Issue #11 Dieting for Democracy
Depending on the outcome of a debate that President Bush may settle as soon as today, Cuban families themselves may be targeted, and their welfare harmed, by new measures that would prevent Cuban Americans from sending money to help their relatives on the island, or that would reduce the amount of remittances they can lawfully send.
As part of the work of a Cuba policy commission, the Administration is looking for ways to reduce hard currency flows to Cuba on the theory that if Cuban government finances suffer, this will help to bring about a peaceful near-term end to the dictatorship.
The President has few high-impact options. Some of his advisors, and hard-line Miami groups whose support he wants, call for a complete end to family remittances. Other officials seek to maintain current remittance limits of $100 per month per household in Cuba. Press reports indicate that the difference may be split, resulting in a new $50 per month limit.
If that position holds, many Cuban families may have to go on a diet.

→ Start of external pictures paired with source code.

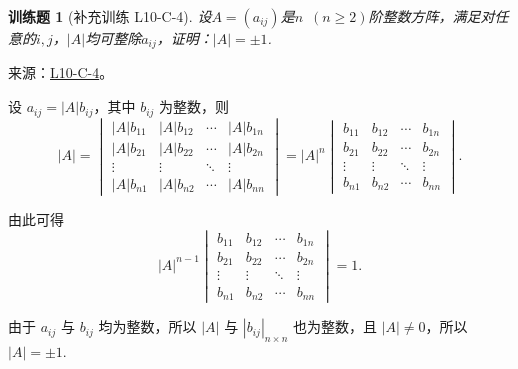 \documentclass[12pt,fontset=fandol]{ctexart}
\newtheorem{exercise}{训练题}[section]
\begin{document}
\begin{exercise}[补充训练 L10-C-4]\label{prob:L10-C-4}
设$A=(a_{ij})$是$n\enspace(n\geqslant 2)$阶整数方阵，满足对任意的$i,j$，$|A|$均可整除$a_{ij}$，证明：$|A|=\pm 1$.
\end{exercise}
\noindent 来源：\href{https://github.com/yhwu-is/Linear-Algebra-Left-Undone/blob/new/%E8%AE%B2%E4%B9%89/%E4%B8%93%E9%A2%98/10%20%E8%A1%8C%E5%88%97%E5%BC%8F.tex}{L10-C-4}。
\begin{solve}
设 $a_{ij} = |A| b_{ij}$，其中 $b_{ij}$ 为整数，则
            \[
                |A| = \begin{vmatrix}
                    |A| b_{11} & |A| b_{12} & \cdots & |A| b_{1n} \\
                    |A| b_{21} & |A| b_{22} & \cdots & |A| b_{2n} \\
                    \vdots     & \vdots     & \ddots & \vdots     \\
                    |A| b_{n1} & |A| b_{n2} & \cdots & |A| b_{nn}
                \end{vmatrix}
                = |A|^n \begin{vmatrix}
                    b_{11} & b_{12} & \cdots & b_{1n} \\
                    b_{21} & b_{22} & \cdots & b_{2n} \\
                    \vdots & \vdots & \ddots & \vdots \\
                    b_{n1} & b_{n2} & \cdots & b_{nn}
                \end{vmatrix}.
            \]

            由此可得
            \[
                |A|^{n-1} \begin{vmatrix}
                    b_{11} & b_{12} & \cdots & b_{1n} \\
                    b_{21} & b_{22} & \cdots & b_{2n} \\
                    \vdots & \vdots & \ddots & \vdots \\
                    b_{n1} & b_{n2} & \cdots & b_{nn}
                \end{vmatrix} = 1.
            \]

            由于 $a_{ij}$ 与 $b_{ij}$ 均为整数，所以 $|A|$ 与 $|b_{ij}|_{n \times n}$ 也为整数，且 $|A| \neq 0$，所以 $|A| = \pm 1$.
\end{solve}
\end{document}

Consider the impact of a $50 per month remittance limit on a Havana family of four that lives on one salary of 300 pesos per month (about $12), slightly above the Cuban average. If a cousin sends $50 each month, the family would then have $62 in purchasing power. At a local farmers market, they could add to their state-subsidized food supply by buying one pound of pork per person per week, plus a modest amount of rice, beans, other staples, fruit, and vegetables. This would cost $40, leaving $22. A tube of toothpaste and a box of detergent would cost $5 at a dollar store, a pair of sneakers an additional $12. This would leave $5 for rent, utilities, clothing, transportation, and any other expense. There would be no money for entertainment, a simple appliance, home repair, or capital to start a family business.
If the family faced a major expense, its diet would suffer, or its relatives in America would have to send more money. Indeed, there are numerous ways in which the limits could be evaded by those determined to send their families more than the U.S. government permits.

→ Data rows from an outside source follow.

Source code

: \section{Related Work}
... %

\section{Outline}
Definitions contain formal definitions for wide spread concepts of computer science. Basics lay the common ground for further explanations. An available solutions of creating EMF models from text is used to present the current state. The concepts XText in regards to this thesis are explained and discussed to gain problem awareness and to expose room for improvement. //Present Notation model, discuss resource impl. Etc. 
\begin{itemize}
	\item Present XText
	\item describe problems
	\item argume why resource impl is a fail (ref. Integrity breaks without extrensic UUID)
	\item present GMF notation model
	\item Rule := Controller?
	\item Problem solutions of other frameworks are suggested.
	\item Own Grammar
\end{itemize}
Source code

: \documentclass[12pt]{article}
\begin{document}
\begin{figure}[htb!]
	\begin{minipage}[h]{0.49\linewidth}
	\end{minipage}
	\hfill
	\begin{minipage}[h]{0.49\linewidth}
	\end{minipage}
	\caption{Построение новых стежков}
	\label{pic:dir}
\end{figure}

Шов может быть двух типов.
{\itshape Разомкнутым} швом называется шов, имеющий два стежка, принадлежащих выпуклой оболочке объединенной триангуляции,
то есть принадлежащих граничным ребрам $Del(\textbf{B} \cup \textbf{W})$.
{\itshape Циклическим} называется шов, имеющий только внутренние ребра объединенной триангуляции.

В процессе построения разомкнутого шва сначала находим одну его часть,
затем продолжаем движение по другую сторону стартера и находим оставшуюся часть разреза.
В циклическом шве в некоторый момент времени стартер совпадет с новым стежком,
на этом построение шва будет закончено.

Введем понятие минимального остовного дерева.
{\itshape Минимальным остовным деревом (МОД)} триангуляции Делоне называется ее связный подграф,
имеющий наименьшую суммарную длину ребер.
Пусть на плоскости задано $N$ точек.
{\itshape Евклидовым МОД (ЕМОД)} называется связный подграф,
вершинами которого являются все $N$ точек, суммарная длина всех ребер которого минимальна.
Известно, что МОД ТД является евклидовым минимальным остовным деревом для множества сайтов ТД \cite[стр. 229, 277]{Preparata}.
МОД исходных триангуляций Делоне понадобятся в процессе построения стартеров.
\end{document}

The measure could therefore have more impact in symbolism than in practice.
The symbolism would be clear: this would be a new sanction imposed squarely on Cuban families in order to achieve the Administration’s goal of changing Cuba’s political order.
Politically, this measure would indicate that the President is not seeking the votes of Cuban American moderates, nor of those who send remittances or who visit their families in Cuba. Instead, he would be playing to the most hard-line part of the Cuban American community, largely those of the first generation, many of whom do not have family in Cuba. The Cuban Liberty Council has called for a complete end to remittances and direct flights to Cuba. One of the Council’s leaders, Ninoska Perez, told the St. Petersburg Times last week that many remittances are “not humanitarian aid,” and are “used for frivolous things like parties and prostitutes.”

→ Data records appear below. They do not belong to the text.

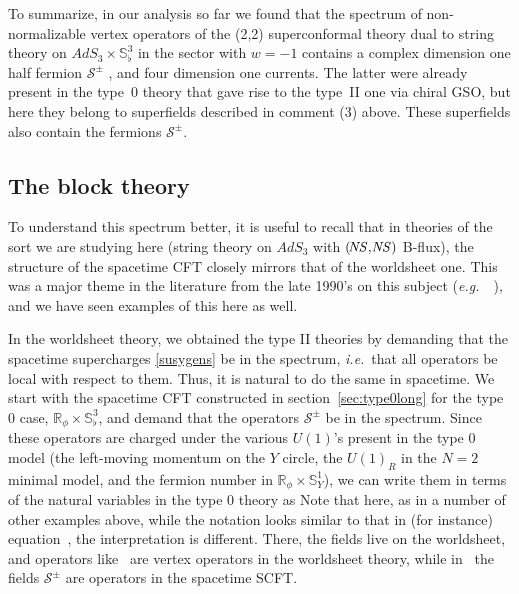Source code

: \documentclass[12pt]{article}
\def\sqsphere{{\bS^3_\flat}}
\def\ie{{i.e.}}
\def\eg{{e.g.}}
\def\NS{{\it \!NS}}
\newcommand{\bR}{{\mathbb R}}
\newcommand{\bS}{{\mathbb S}}
\numberwithin{equation}{section}
\def\cS{\mathcal {S}} \def\cT{\mathcal {T}} \def\cU{\mathcal {U}}
\def\ie{{\it i.e.}}
\def\eg{{\it e.g.}}
\def\exp{{\rm exp}}
\def\ie{{\it i.e.}}
\def\eg{{\it e.g.}}
\begin{document}
\noindent
To summarize, in our analysis so far we found that the spectrum of non-normalizable vertex operators of the (2,2) superconformal theory dual to string theory on $AdS_3\times \sqsphere$ in the sector with $w=-1$ contains a complex dimension one half fermion $\cS^\pm$ \blockferm, and four dimension one currents. The latter were already present in the type~0 theory that gave rise to the type~II one via chiral GSO, but here they belong to superfields described in comment (3) above. These superfields also contain the fermions $\cS^\pm$. 




\subsection{The block theory}
\label{sec:blocktheory}



To understand this spectrum better, it is useful to recall that in theories of the sort we are studying here (string theory on $AdS_3$ with $(\NS,\NS)$ B-flux), the structure of the spacetime CFT closely mirrors that of the worldsheet one. This was a major theme in the literature from the late 1990's on this subject (\eg\ ~), and we have seen examples of this here as well.

In the worldsheet theory, we obtained the type II theories by demanding that the spacetime supercharges \eqref{susygens} be in the spectrum, \ie\ that all operators be local with respect to them. Thus, it is natural to do the same in spacetime. We start with the spacetime CFT constructed in section~\ref{sec:type0long} for the type 0 case, $\bR_\phi\times\sqsphere$, and demand that the operators $\cS^\pm$ be in the spectrum. Since these operators are charged under the various $U(1)$'s present in the type 0 model (the left-moving momentum on the $Y$ circle, the $U(1)_R$ in the $N=2$ minimal model, and the fermion number in $\bR_\phi\times\bS^1_Y$), we can write them in terms of the natural variables in the type 0 theory as
\eqn[Spmcandidate]{
\cS^\pm = \exp\Big[ \pm \frac i2 \Big( -H_3 + a\, Z + \sqrt{\frac2k}\, Y\Big) \Big] ~.
}
Note that here, as in a number of other examples above, while the notation looks similar to that in (for instance) equation~\susygens, the interpretation is different. There, the fields live on the worldsheet, and operators like \susygens\ are vertex operators in the worldsheet theory, while in \Spmcandidate\ the fields $\cS^\pm$ are operators in the spacetime SCFT.
\end{document}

In previous Presidential elections, Democratic and Republican candidates have differed little, engaging in a race to the right to capture the hard-line Cuban American vote. Early indications of Senator Kerry’s campaign position on Cuba indicate that this year could be quite different.
The Senator has sent conflicting signals. His legislative record on Cuba largely favors policies of engagement. In interviews with Florida media he has expressed his support for American travel to Cuba; at times he has also touted his toughness on Castro and he claimed, in error, that he had voted in favor of the 1996 Helms-Burton law.
Kerry has yet to speak at length about Cuba, but in an April 18 television appearance he said he would “encourage travel” and remittances and search for a consensus with the entire Cuban American community, including its moderate elements. He also referred to his effort to promote engagement with Vietnam.
If Kerry follows this line, he would be playing precisely to the younger Cuban Americans, and the more recent immigrants, who could be alienated by new limits on remittances, travel, and family visits. He would also be the first national candidate to give Miami moderates real political recognition.
In effect, the candidates would be targeting different sides of a generational split that increasingly defines the Cuban American community, and was illustrated in a Florida International University poll taken last March.
If one uses “younger generation” as shorthand for Cuban Americans who arrived in America during the past 20 years or were born here, and “older generation” for those who immigrated before 1985, the differences are significant.
Sixty-four percent of the younger generation favors unrestricted American travel to Cuba, as opposed to 32 percent of older Cuban Americans. The idea of a national dialogue among Cuban officials, the domestic opposition, and exiles wins the support of 68 percent of the younger generation, and 46 percent of the older. Sixty percent of the younger generation supports full diplomatic relations between Washington and Havana, compared to 30 percent support among the older generation.
The poll shows a complexity of views within the Cuban American community, and at times contradictory views, that mean that neither candidate can count on a political slam-dunk.
But the two generations agree on one thing: younger or older, they both say by a three-to-one margin that a candidate’s position on Cuba is important in determining their vote. The competition is about to begin.